- **REQUIREMENT**
Print the listing below again from the line that contains "<span m='931730'>figures</span> <span" onward, keeping every line exact and leaving out the lines before it.

········

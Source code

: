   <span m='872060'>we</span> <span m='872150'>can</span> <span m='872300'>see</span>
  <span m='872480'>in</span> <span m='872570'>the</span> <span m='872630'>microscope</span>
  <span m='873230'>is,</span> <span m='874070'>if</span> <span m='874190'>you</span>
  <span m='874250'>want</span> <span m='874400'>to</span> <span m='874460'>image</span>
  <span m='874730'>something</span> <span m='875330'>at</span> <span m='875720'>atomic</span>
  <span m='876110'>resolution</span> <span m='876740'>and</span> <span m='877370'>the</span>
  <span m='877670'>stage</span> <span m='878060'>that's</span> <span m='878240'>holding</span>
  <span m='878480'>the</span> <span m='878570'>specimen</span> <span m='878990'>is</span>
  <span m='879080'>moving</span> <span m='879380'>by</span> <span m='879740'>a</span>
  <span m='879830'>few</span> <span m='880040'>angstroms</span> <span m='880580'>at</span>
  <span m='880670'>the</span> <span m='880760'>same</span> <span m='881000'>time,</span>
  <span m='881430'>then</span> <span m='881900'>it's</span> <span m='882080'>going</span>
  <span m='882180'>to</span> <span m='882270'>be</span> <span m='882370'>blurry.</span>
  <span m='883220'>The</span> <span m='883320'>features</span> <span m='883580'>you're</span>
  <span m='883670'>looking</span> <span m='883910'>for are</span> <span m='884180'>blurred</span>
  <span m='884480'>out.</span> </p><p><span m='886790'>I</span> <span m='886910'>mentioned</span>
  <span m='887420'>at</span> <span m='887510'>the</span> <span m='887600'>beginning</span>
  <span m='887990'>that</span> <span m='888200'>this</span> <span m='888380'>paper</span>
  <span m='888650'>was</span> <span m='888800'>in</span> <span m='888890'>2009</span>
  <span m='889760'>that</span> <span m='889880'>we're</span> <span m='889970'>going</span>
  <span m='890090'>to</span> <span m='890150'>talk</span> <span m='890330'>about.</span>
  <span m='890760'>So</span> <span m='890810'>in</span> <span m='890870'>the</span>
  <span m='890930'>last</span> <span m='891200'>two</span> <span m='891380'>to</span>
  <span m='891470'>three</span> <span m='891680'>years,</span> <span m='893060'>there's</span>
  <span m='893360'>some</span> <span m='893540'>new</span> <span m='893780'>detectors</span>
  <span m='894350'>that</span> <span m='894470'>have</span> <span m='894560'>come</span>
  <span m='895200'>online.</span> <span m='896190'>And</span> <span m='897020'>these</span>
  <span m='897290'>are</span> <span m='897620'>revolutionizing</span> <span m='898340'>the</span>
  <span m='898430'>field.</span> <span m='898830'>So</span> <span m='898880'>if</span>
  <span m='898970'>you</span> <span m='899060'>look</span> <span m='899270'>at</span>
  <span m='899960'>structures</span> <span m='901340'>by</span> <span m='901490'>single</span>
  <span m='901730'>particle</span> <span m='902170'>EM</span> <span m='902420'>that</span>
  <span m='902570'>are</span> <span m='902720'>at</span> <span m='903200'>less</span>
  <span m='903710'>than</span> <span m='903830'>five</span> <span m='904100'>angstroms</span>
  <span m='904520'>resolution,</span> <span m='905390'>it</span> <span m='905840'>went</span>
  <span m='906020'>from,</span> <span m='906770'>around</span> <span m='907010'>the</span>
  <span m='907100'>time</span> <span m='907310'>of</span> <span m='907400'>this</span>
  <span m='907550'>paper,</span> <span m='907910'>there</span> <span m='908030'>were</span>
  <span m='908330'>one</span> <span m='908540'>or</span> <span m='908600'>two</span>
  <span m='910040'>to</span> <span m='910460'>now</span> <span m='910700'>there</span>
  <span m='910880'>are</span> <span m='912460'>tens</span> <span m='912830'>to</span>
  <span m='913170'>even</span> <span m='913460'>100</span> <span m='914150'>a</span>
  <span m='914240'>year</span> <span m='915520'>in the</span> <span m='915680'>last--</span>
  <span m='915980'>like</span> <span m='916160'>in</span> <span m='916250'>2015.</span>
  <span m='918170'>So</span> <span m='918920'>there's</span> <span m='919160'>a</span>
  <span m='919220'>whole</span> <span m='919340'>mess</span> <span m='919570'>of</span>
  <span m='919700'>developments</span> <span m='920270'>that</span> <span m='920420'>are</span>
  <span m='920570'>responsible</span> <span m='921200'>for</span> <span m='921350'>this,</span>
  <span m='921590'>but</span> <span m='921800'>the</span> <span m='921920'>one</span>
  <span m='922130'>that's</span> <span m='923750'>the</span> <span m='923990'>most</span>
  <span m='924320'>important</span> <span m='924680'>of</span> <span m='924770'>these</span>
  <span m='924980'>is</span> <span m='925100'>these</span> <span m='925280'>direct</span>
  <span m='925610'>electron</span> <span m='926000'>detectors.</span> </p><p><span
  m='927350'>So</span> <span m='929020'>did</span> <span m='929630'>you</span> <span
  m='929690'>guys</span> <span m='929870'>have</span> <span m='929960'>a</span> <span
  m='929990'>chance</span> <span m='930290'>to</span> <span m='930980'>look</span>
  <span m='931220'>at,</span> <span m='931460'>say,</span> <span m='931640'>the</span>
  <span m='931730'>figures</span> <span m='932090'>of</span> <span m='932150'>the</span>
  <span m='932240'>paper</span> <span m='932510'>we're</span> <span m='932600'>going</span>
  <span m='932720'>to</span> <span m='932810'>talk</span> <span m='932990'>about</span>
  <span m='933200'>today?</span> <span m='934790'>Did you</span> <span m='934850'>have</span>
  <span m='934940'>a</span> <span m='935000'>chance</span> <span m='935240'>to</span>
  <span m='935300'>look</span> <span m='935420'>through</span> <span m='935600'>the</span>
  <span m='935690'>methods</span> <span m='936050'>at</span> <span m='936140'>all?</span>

········

- **YOUR SOLUTION**
  <span m='931730'>figures</span> <span m='932090'>of</span> <span m='932150'>the</span>
  <span m='932240'>paper</span> <span m='932510'>we're</span> <span m='932600'>going</span>
  <span m='932720'>to</span> <span m='932810'>talk</span> <span m='932990'>about</span>
  <span m='933200'>today?</span> <span m='934790'>Did you</span> <span m='934850'>have</span>
  <span m='934940'>a</span> <span m='935000'>chance</span> <span m='935240'>to</span>
  <span m='935300'>look</span> <span m='935420'>through</span> <span m='935600'>the</span>
  <span m='935690'>methods</span> <span m='936050'>at</span> <span m='936140'>all?</span>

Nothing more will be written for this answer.